The Persisting Plight
📜 Entry: “On Rain, Absence, and the Architecture of Retreat”
Location: Gorso — The Flirty Nymph
Recorded: After the journey from the vanished Arcane Tower
The absence of a thing may speak as plainly as its presence, provided one has patience enough to listen.
We have returned from the Shadow Realm to find Onadbyr still beneath corruption.
The Shadow Dome has lifted. That much is evident. The prison of darkness that enclosed the city has dissolved, and by that measure our efforts within the Dungeon of Tears were not without effect. Yet the sky remains hostile. Rain falls with unnatural insistence, and lightning walks the land as if searching for those who have offended it.

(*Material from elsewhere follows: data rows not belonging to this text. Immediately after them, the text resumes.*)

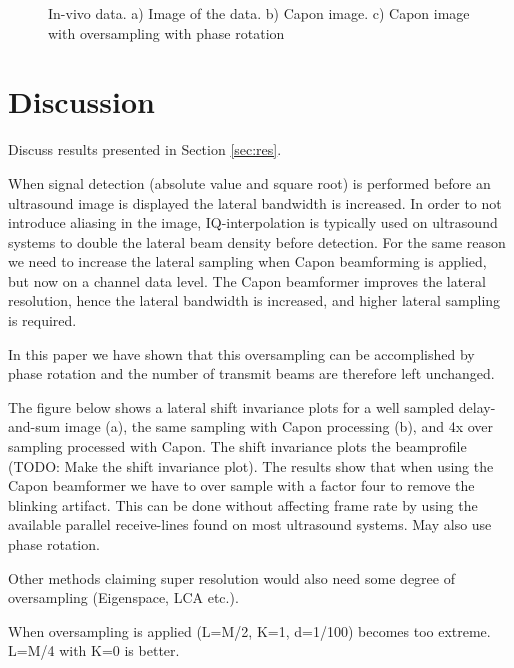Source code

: \documentclass[journal]{IEEEtran}
\newcommand{\img}{img/}
\begin{document}
\begin{figure*}[!t]
\centerline{
\hfill{}
\hfill{}
}
\caption{In-vivo data. a) Image of the data. b) Capon image. c) Capon image with oversampling with phase rotation}
\label{fig:das}
\end{figure*}

\section{Discussion}\label{sec:dis}
Discuss results presented in Section \ref{sec:res}.

When signal detection (absolute value and square root) is performed before an ultrasound image is displayed the lateral bandwidth is increased. In order to not introduce aliasing in the image, IQ-interpolation is typically used on ultrasound systems to double the lateral beam density before detection. For the same reason we need to increase the lateral sampling when Capon beamforming is applied, but now on a channel data level. The Capon beamformer improves the lateral resolution, hence the lateral bandwidth is increased, and higher lateral sampling is required. 

In this paper we have shown that this oversampling can be accomplished by phase rotation and the number of transmit beams are therefore left unchanged. 

The figure below shows a lateral shift invariance plots for a well sampled delay-and-sum image (a), the same sampling with Capon processing (b), and 4x over sampling processed with Capon. The shift invariance plots the beamprofile (TODO: Make the shift invariance plot). The results show that when using the Capon beamformer we have to over sample with a factor four to remove the blinking artifact. This can be done without affecting frame rate by using the available parallel receive-lines found on most ultrasound systems. May also use phase rotation. 

Other methods claiming super resolution would also need some degree of oversampling (Eigenspace, LCA etc.). 

When oversampling is applied (L=M/2, K=1, d=1/100) becomes too extreme. L=M/4 with K=0 is better. 
\end{document}
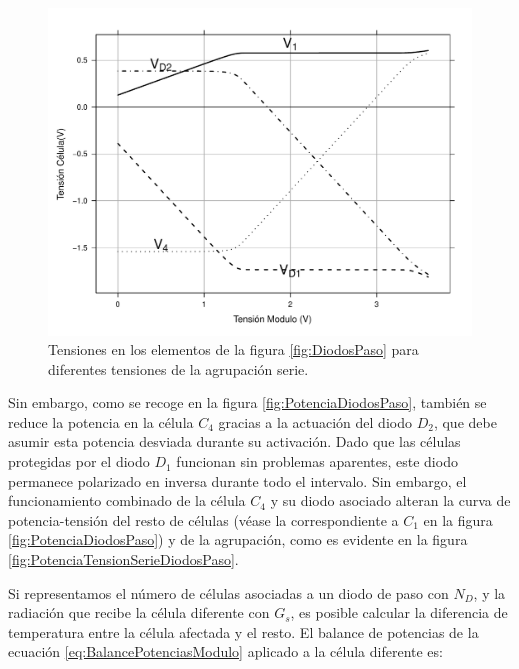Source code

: \begin{figure}
\begin{centering}
\includegraphics[scale=0.5]{../figs/TensionesCelulasDiodos_DiodoPaso}
\end{centering}

\caption{Tensiones en los elementos de la figura \ref{fig:DiodosPaso} para
diferentes tensiones de la agrupación serie.\label{fig:TensionesDiodosPaso}}

\end{figure}

Sin embargo, como se recoge en la figura \ref{fig:PotenciaDiodosPaso},
también se reduce la potencia en la célula $C_{4}$ gracias a la actuación
del diodo $D_{2}$, que debe asumir esta potencia desviada durante
su activación. Dado que las células protegidas por el diodo $D_{1}$
funcionan sin problemas aparentes, este diodo permanece polarizado
en inversa durante todo el intervalo. Sin embargo, el funcionamiento
combinado de la célula $C_{4}$ y su diodo asociado alteran la curva
de potencia-tensión del resto de células (véase la correspondiente
a $C_{1}$ en la figura \ref{fig:PotenciaDiodosPaso}) y de la agrupación,
como es evidente en la figura \ref{fig:PotenciaTensionSerieDiodosPaso}. 

Si representamos el número de células asociadas a un diodo de paso
con $N_{D}$,
y la radiación que recibe la célula diferente con $G_{s}$, es posible
calcular la diferencia de temperatura entre la célula afectada y el
resto. El balance de potencias de la ecuación \ref{eq:BalancePotenciasModulo}
aplicado a la célula diferente es:

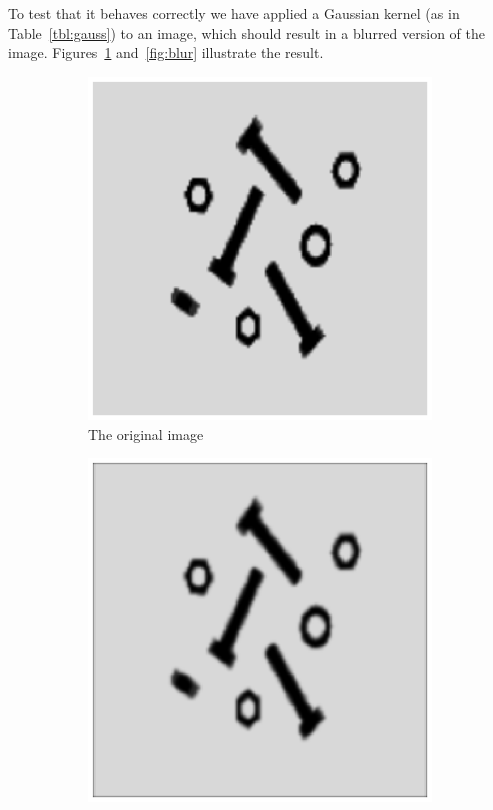 To test that it behaves correctly we have applied a Gaussian kernel (as in Table~\ref{tbl:gauss}) to an image, which should result in a blurred version of the image.
Figures~\ref{fig:nonblur} and~\ref{fig:blur} illustrate the result.
\begin{figure}[!htb]
 \centering
 \begin{subfigure}[b]{0.49\linewidth}
  \includegraphics[width=\textwidth]{notBlurred.eps} 
  \caption{The original image \newline~\newline}
  \label{fig:nonblur} 
 \end{subfigure}
 \begin{subfigure}[b]{0.49\linewidth}
  \includegraphics[width=\textwidth]{blurred.eps}

\end{subfigure}
\end{figure}
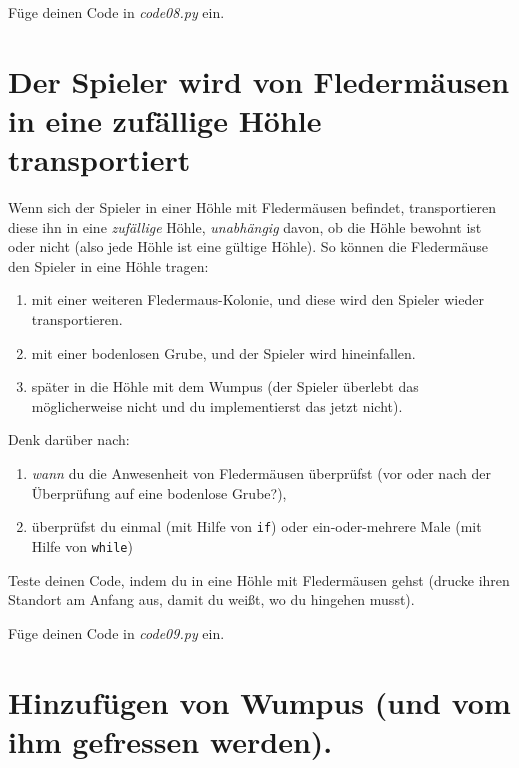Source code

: \documentclass[
]{book}
\providecommand{\tightlist}{%
  \setlength{\itemsep}{0pt}\setlength{\parskip}{0pt}}
\begin{document}
Füge deinen Code in \emph{code08.py} ein.

\hypertarget{der-spieler-wird-von-fledermuxe4usen-in-eine-zufuxe4llige-huxf6hle-transportiert}{%
\section{Der Spieler wird von Fledermäusen in eine zufällige Höhle transportiert}\label{der-spieler-wird-von-fledermuxe4usen-in-eine-zufuxe4llige-huxf6hle-transportiert}}

Wenn sich der Spieler in einer Höhle mit Fledermäusen befindet, transportieren diese ihn in eine \emph{zufällige} Höhle, \emph{unabhängig} davon, ob die Höhle bewohnt ist oder nicht (also jede Höhle ist eine gültige Höhle). So können die Fledermäuse den Spieler in eine Höhle tragen:

\begin{enumerate}
\def\labelenumi{\arabic{enumi}.}
\tightlist
\item
  mit einer weiteren Fledermaus-Kolonie, und diese wird den Spieler wieder transportieren.
\item
  mit einer bodenlosen Grube, und der Spieler wird hineinfallen.
\item
  später in die Höhle mit dem Wumpus (der Spieler überlebt das möglicherweise nicht und du implementierst das jetzt nicht).
\end{enumerate}

Denk darüber nach:

\begin{enumerate}
\def\labelenumi{\arabic{enumi}.}
\tightlist
\item
  \emph{wann} du die Anwesenheit von Fledermäusen überprüfst (vor oder nach der Überprüfung auf eine bodenlose Grube?),
\item
  überprüfst du einmal (mit Hilfe von \texttt{if}) oder ein-oder-mehrere Male (mit Hilfe von \texttt{while})
\end{enumerate}

Teste deinen Code, indem du in eine Höhle mit Fledermäusen gehst (drucke ihren Standort am Anfang aus, damit du weißt, wo du hingehen musst).

Füge deinen Code in \emph{code09.py} ein.

\hypertarget{hinzufuxfcgen-von-wumpus-und-vom-ihm-gefressen-werden.}{%
\section{Hinzufügen von Wumpus (und vom ihm gefressen werden).}\label{hinzufuxfcgen-von-wumpus-und-vom-ihm-gefressen-werden.}}
\end{document}
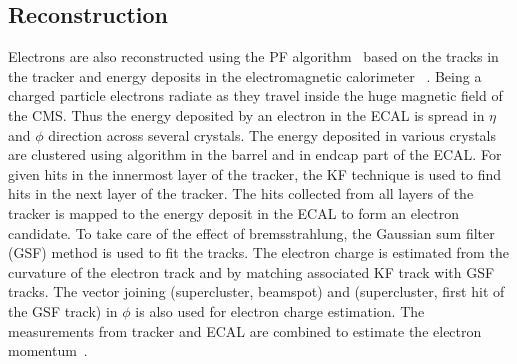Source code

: \subsection{Reconstruction}
Electrons are also reconstructed using the PF algorithm~\cite{CMS-PAS-PFT-09-001, CMS-PAS-PFT-10-001} 
based on the tracks in the tracker and energy deposits in the electromagnetic calorimeter
~\cite{Khachatryan:2015hwa}. Being a charged particle electrons radiate as they travel inside the huge
magnetic field of the CMS. Thus the energy deposited by an electron in the ECAL is
spread in $\eta$ and $\phi$ direction across several crystals. The energy deposited
in various crystals are clustered using  algorithm in the barrel and 
in endcap part of the ECAL. For given hits in the innermost layer of the tracker, the 
KF technique is used to find hits in the next layer of the tracker. The hits collected from all layers 
of the tracker is mapped to the energy deposit in the ECAL to form 
an electron candidate. To take care of the effect of bremsstrahlung, the Gaussian sum 
filter (GSF) method is used to fit the tracks. The electron charge is estimated from the 
curvature of the electron track and by matching associated KF track with GSF tracks. The vector joining (supercluster, beamspot) and (supercluster, first hit of the GSF track) in $\phi$ is also used for
electron charge estimation. The measurements from tracker and ECAL are combined to estimate
the electron momentum~\cite{Khachatryan:2015hwa}.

This is a disappointing discovery.
Not because I believed the work complete, but because I had allowed myself to hope that the removal of one mechanism might reveal the shape of the whole. Instead, the realm appears doubly afflicted. The Shadow Dome was not the curse. It was a curse. Or a symptom. Or a device exploited by the true curse. Or perhaps one layer of a calamity whose other layers remain intact.
I dislike how many sentences now require such qualification.
Our journey to the Arcane Tower was made under this withering rain. Travel that should have been merely dangerous became oppressive. The storm drained body and mind alike. I record, with some embarrassment, that my own disposition bent toward apathy. Not fear. Not despair. Something duller. A thinning of resolve. The body grows tired; the intellect soon follows; and what one calls discipline becomes, for a time, little more than habit refusing to collapse.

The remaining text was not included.